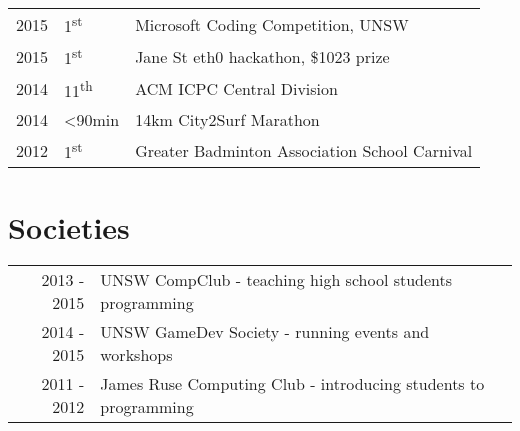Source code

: \documentclass[letter]{deedy-resume} %
\begin{document}
\begin{minipage}[t]{0.66\textwidth}
\begin{tabular}{rll}
2015 & 1\textsuperscript{st} & Microsoft Coding Competition, UNSW \\
2015 & 1\textsuperscript{st} & Jane St eth0 hackathon, \$1023 prize \\
2014 & 11\textsuperscript{th} & ACM ICPC Central Division \\
2014 & <90min & 14km City2Surf Marathon \\
2012 & 1\textsuperscript{st} & Greater Badminton Association School Carnival \\
\end{tabular}

\sectionspace %


\section{Societies} 

\begin{tabular}{rll}
2013 - 2015 & UNSW CompClub - teaching high school students programming \\
2014 - 2015 & UNSW GameDev Society - running events and workshops \\
2011 - 2012 & James Ruse Computing Club - introducing students to programming \\
\end{tabular}

\sectionspace %


\end{minipage} %




\end{document}
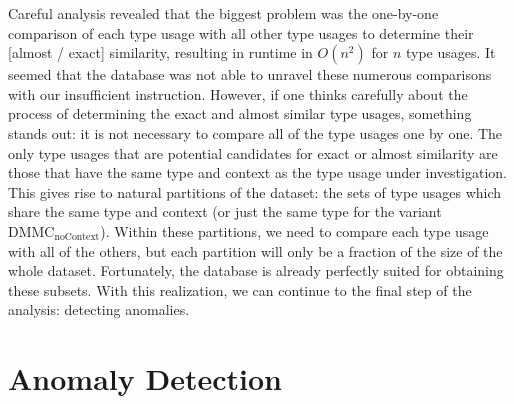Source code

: Careful analysis revealed that the biggest problem was the one-by-one comparison of each type usage with all other type usages to determine their [almost / exact] similarity, resulting in runtime in $O(n^2)$ for $n$ type usages.
It seemed that the database was not able to unravel these numerous comparisons with our insufficient instruction.
However, if one thinks carefully about the process of determining the exact and almost similar type usages, something stands out: it is not necessary to compare all of the type usages one by one.
The only type usages that are potential candidates for exact or almost similarity are those that have the same type and context as the type usage under investigation.
This gives rise to natural partitions of the dataset: the sets of type usages which share the same type and context (or just the same type for the variant $\text{DMMC}_\text{noContext}$).
Within these partitions, we need to compare each type usage with all of the others, but each partition will only be a fraction of the size of the whole dataset.
Fortunately, the database is already perfectly suited for obtaining these subsets.
With this realization, we can continue to the final step of the analysis: detecting anomalies.

\section{Anomaly Detection}\label{sec:anomaly}


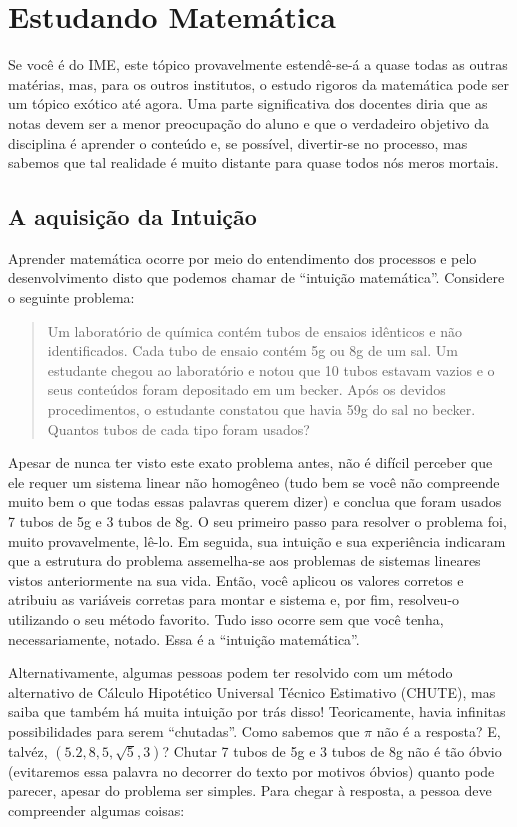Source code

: \documentclass[
  letterpaper,
  DIV=11,
  numbers=noendperiod]{scrreprt}
\begin{document}
\section{Estudando Matemática}\label{estudando-matemuxe1tica}

Se você é do IME, este tópico provavelmente estendê-se-á a quase todas
as outras matérias, mas, para os outros institutos, o estudo rigoros da
matemática pode ser um tópico exótico até agora. Uma parte significativa
dos docentes diria que as notas devem ser a menor preocupação do aluno e
que o verdadeiro objetivo da disciplina é aprender o conteúdo e, se
possível, divertir-se no processo, mas sabemos que tal realidade é muito
distante para quase todos nós meros mortais.

\subsection{A aquisição da
Intuição}\label{a-aquisiuxe7uxe3o-da-intuiuxe7uxe3o}

Aprender matemática ocorre por meio do entendimento dos processos e pelo
desenvolvimento disto que podemos chamar de ``intuição matemática''.
Considere o seguinte problema:

\begin{quote}
Um laboratório de química contém tubos de ensaios idênticos e não
identificados. Cada tubo de ensaio contém 5g ou 8g de um sal. Um
estudante chegou ao laboratório e notou que 10 tubos estavam vazios e o
seus conteúdos foram depositado em um becker. Após os devidos
procedimentos, o estudante constatou que havia 59g do sal no becker.
Quantos tubos de cada tipo foram usados?
\end{quote}

Apesar de nunca ter visto este exato problema antes, não é difícil
perceber que ele requer um sistema linear não homogêneo (tudo bem se
você não compreende muito bem o que todas essas palavras querem dizer) e
conclua que foram usados 7 tubos de 5g e 3 tubos de 8g. O seu primeiro
passo para resolver o problema foi, muito provavelmente, lê-lo. Em
seguida, sua intuição e sua experiência indicaram que a estrutura do
problema assemelha-se aos problemas de sistemas lineares vistos
anteriormente na sua vida. Então, você aplicou os valores corretos e
atribuiu as variáveis corretas para montar e sistema e, por fim,
resolveu-o utilizando o seu método favorito. Tudo isso ocorre sem que
você tenha, necessariamente, notado. Essa é a ``intuição matemática''.

Alternativamente, algumas pessoas podem ter resolvido com um método
alternativo de Cálculo Hipotético Universal Técnico Estimativo (CHUTE),
mas saiba que também há muita intuição por trás disso! Teoricamente,
havia infinitas possibilidades para serem ``chutadas''. Como sabemos que
\(\pi\) não é a resposta? E, talvéz, \((5.2, 8,5, \sqrt{5}, 3)\)? Chutar
7 tubos de 5g e 3 tubos de 8g não é tão óbvio (evitaremos essa palavra
no decorrer do texto por motivos óbvios) quanto pode parecer, apesar do
problema ser simples. Para chegar à resposta, a pessoa deve compreender
algumas coisas:
\end{document}
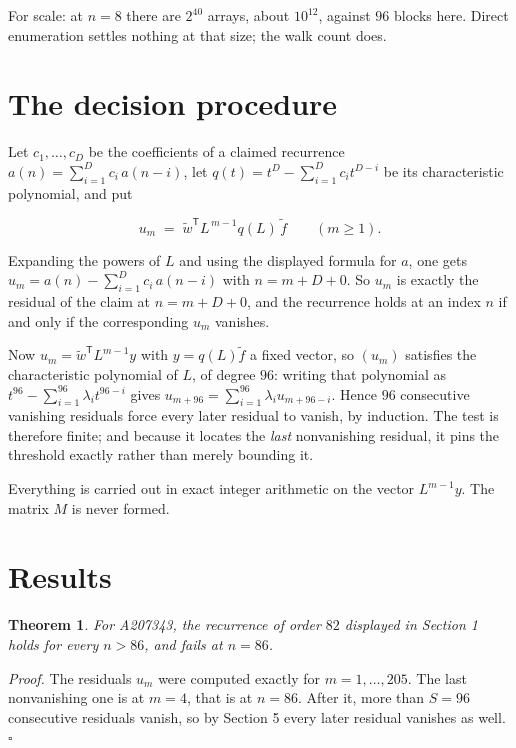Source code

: \documentclass[11pt]{article}
\newtheorem{theorem}{Theorem}
\theoremstyle{definition}
\begin{document}
For scale: at $n = 8$ there are $2^{40}$ arrays, about $10^{12}$, against $96$ blocks here. Direct enumeration settles nothing at that size; the walk count does.

\section{The decision procedure}

Let $c_1,\dots,c_D$ be the coefficients of a claimed recurrence $a(n) = \sum_{i=1}^{D} c_i\,a(n-i)$, let $q(t) = t^{D} - \sum_{i=1}^{D} c_i t^{D-i}$ be its characteristic polynomial, and put

\[u_m \;=\; \tilde w^{\mathsf T} L^{\,m-1} q(L)\,\tilde f \qquad (m \ge 1).\]

Expanding the powers of $L$ and using the displayed formula for $a$, one gets $u_m = a(n) - \sum_{i=1}^{D} c_i\,a(n-i)$ with $n = m + D + 0$. So $u_m$ is exactly the residual of the claim at $n = m + D + 0$, and the recurrence holds at an index $n$ if and only if the corresponding $u_m$ vanishes.

Now $u_m = \tilde w^{\mathsf T} L^{m-1} y$ with $y = q(L)\tilde f$ a fixed vector, so $(u_m)$ satisfies the characteristic polynomial of $L$, of degree $96$: writing that polynomial as $t^{96} - \sum_{i=1}^{96} \lambda_i t^{96-i}$ gives $u_{m+96} = \sum_{i=1}^{96} \lambda_i u_{m+96-i}$. Hence $96$ consecutive vanishing residuals force every later residual to vanish, by induction. The test is therefore finite; and because it locates the {\itshape last} nonvanishing residual, it pins the threshold exactly rather than merely bounding it.

Everything is carried out in exact integer arithmetic on the vector $L^{m-1}y$. The matrix $M$ is never formed.

\section{Results}

\begin{theorem} For A207343, the recurrence of order $82$ displayed in Section 1 holds for every $n > 86$, and fails at $n = 86$.\end{theorem}

{\itshape Proof.} The residuals $u_m$ were computed exactly for $m = 1,\dots,205$. The last nonvanishing one is at $m = 4$, that is at $n = 86$. After it, more than $S = 96$ consecutive residuals vanish, so by Section 5 every later residual vanishes as well. $\square$
\end{document}
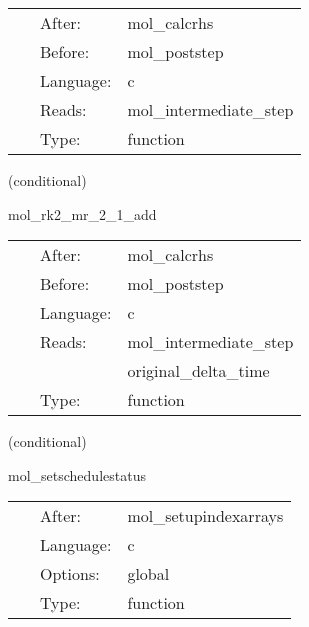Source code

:  \begin{tabular*}{160mm}{cll} 
~ & After:  & mol\_calcrhs \\ 
~ & Before:  & mol\_poststep \\ 
~ & Language:  & c \\ 
~ & Reads:  & mol\_intermediate\_step \\ 
~ & Type:  & function \\ 
\end{tabular*} 


\vspace{5mm}

   (conditional) 

\hspace{5mm} mol\_rk2\_mr\_2\_1\_add 

\hspace{5mm}{\it updates calculated with the multirate runge-kutta 2 method } 


\hspace{5mm}

 \begin{tabular*}{160mm}{cll} 
~ & After:  & mol\_calcrhs \\ 
~ & Before:  & mol\_poststep \\ 
~ & Language:  & c \\ 
~ & Reads:  & mol\_intermediate\_step \\ 
~& ~ &original\_delta\_time\\ 
~ & Type:  & function \\ 
\end{tabular*} 


\vspace{5mm}

   (conditional) 

\hspace{5mm} mol\_setschedulestatus 

\hspace{5mm}{\it set the flag so it is ok to register with mol } 


\hspace{5mm}

 \begin{tabular*}{160mm}{cll} 
~ & After:  & mol\_setupindexarrays \\ 
~ & Language:  & c \\ 
~ & Options:  & global \\ 
~ & Type:  & function \\ 
\end{tabular*} 


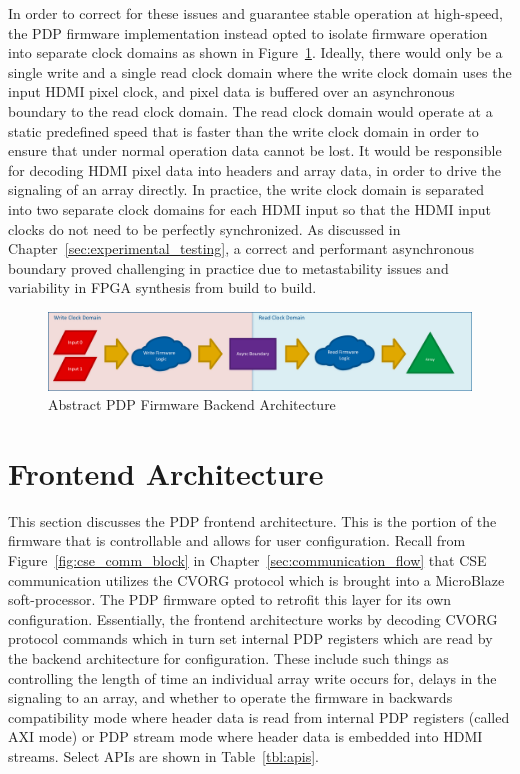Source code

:     In order to correct for these issues and guarantee stable operation at high-speed, the PDP firmware implementation instead opted to isolate firmware operation into separate clock domains as shown in Figure~\ref{fig:abstract_architecture}. Ideally, there would only be a single write and a single read clock domain where the write clock domain uses the input HDMI pixel clock, and pixel data is buffered over an asynchronous boundary to the read clock domain. The read clock domain would operate at a static predefined speed that is faster than the write clock domain in order to ensure that under normal operation data cannot be lost. It would be responsible for decoding HDMI pixel data into headers and array data, in order to drive the signaling of an array directly. In practice, the write clock domain is separated into two separate clock domains for each HDMI input so that the HDMI input clocks do not need to be perfectly synchronized. As discussed in Chapter~\ref{sec:experimental_testing}, a correct and performant asynchronous boundary proved challenging in practice due to metastability issues and variability in FPGA synthesis from build to build.

    \begin{figure}
        \centering
        \includegraphics[width=1.0\textwidth]{fig/abstract_architecture.pdf}
        \caption{Abstract PDP Firmware Backend Architecture}
        \label{fig:abstract_architecture}
    \end{figure}

\section{Frontend Architecture}
    \label{sec:frontend_arch}
    This section discusses the PDP frontend architecture. This is the portion of the firmware that is controllable and allows for user configuration. Recall from Figure~\ref{fig:cse_comm_block} in Chapter~\ref{sec:communication_flow} that CSE communication utilizes the CVORG protocol which is brought into a MicroBlaze soft-processor. The PDP firmware opted to retrofit this layer for its own configuration. Essentially, the frontend architecture works by decoding CVORG protocol commands which in turn set internal PDP registers which are read by the backend architecture for configuration. These include such things as controlling the length of time an individual array write occurs for, delays in the signaling to an array, and whether to operate the firmware in backwards compatibility mode where header data is read from internal PDP registers (called AXI mode) or PDP stream mode where header data is embedded into HDMI streams. Select APIs are shown in Table~\ref{tbl:apis}.

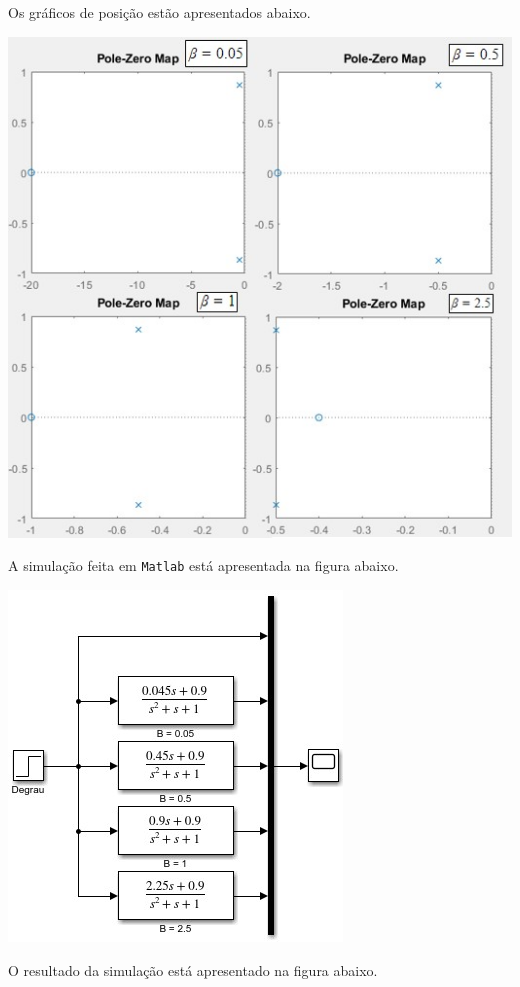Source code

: \documentclass[
]{book}
\theoremstyle{definition}
\theoremstyle{definition}
\theoremstyle{definition}
\theoremstyle{remark}
\begin{document}
Os gráficos de posição estão apresentados abaixo.

\includegraphics{Imagens/Lab2/prob5Varios.jpg}

A simulação feita em \texttt{Matlab} está apresentada na figura abaixo.

\includegraphics{Imagens/Lab2/modelSim5.jpg}

O resultado da simulação está apresentado na figura abaixo.
\end{document}
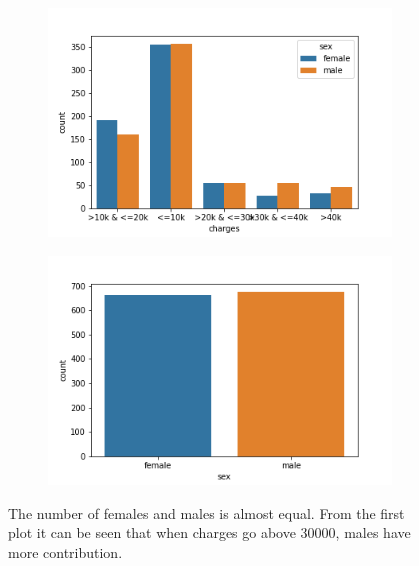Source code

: \documentclass[12pt]{article}
\begin{document}
\begin{figure}[H]
\centering
\begin{subfigure}{0.5\textwidth}
\includegraphics[width=\textwidth]{sex.png}
\end{subfigure}
\begin{subfigure}{0.5\textwidth}
\includegraphics[width=\textwidth]{sex_dist.png}
\end{subfigure}
\label{mesh:fig1}
\caption{The number of females and males is almost equal. From the first plot it can be seen that when charges go above 30000, males have more contribution.}
\end{figure}
\end{document}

____________

Directions for this task:
Which lines above contain the word "holds"? List them.

Task solution:
Expanding the powers of $L$ and using the displayed formula for $a$, one gets $u_m = a(n) - \sum_{i=1}^{D} c_i\,a(n-i)$ with $n = m + D + 0$. So $u_m$ is exactly the residual of the claim at $n = m + D + 0$, and the recurrence holds at an index $n$ if and only if the corresponding $u_m$ vanishes.
\begin{theorem} For A207343, the recurrence of order $82$ displayed in Section 1 holds for every $n > 86$, and fails at $n = 86$.\end{theorem}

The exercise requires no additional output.